The jump in the number of illegal immigrants detained by the feds dropped to as low as 15,798 in April of 2017 - back when the President was saying it was because of his call for tougher border enforcement.
The numbers soared to over 51,000 in both April and May of 2018, but then dropped to 40,000 in July.
The announcement of the numbers came just hours after the President had signed a new executive action that would block illegal immigrants from requesting asylum in the United States.
The October numbers showed a distinct increase in the number of families apprehended by the feds, rising to the highest level on record, and an increase of 39 percent over September.
Also picked up were 4,991 "Unaccompanied Alien Children."
Those numbers were going up even before the 'caravan' of illegal immigrants - which has drawn so much attention from the President - moved anywhere close to the U.S.-Mexican border.
The jump in illegal immigration has prompted the President to vent his frustration repeatedly at his inability to get legislation through the Congress to make changes in immigration law, as he made the case in the final days before the election that it's all the fault of Democrats.
"We need Democrat support on new immigration laws to bring us up to date.

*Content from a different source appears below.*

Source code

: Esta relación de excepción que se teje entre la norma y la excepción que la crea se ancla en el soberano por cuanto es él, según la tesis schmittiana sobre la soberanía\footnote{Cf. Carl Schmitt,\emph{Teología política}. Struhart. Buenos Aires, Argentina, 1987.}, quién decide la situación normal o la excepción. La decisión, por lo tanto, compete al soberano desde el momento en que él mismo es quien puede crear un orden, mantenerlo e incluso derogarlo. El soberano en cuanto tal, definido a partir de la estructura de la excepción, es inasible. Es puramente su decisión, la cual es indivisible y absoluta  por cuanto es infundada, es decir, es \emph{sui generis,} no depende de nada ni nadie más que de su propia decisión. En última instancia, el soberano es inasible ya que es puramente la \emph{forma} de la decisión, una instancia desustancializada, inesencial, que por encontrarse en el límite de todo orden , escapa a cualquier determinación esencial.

The laws are obsolete and they're incompetent," the President said Friday.
As the Congress comes back to work for a lame duck session on Tuesday, one unanswered question is what will happen with the President's call for additional money to build a wall along the southern border.
"We need the wall; we're building the wall," Mr. Trump said - but there haven't been the votes in Congress to give him more than $1.6 billion for the plan, and Tuesday's elections only brought more people to Congress who won't be disposed to vote for that money as well.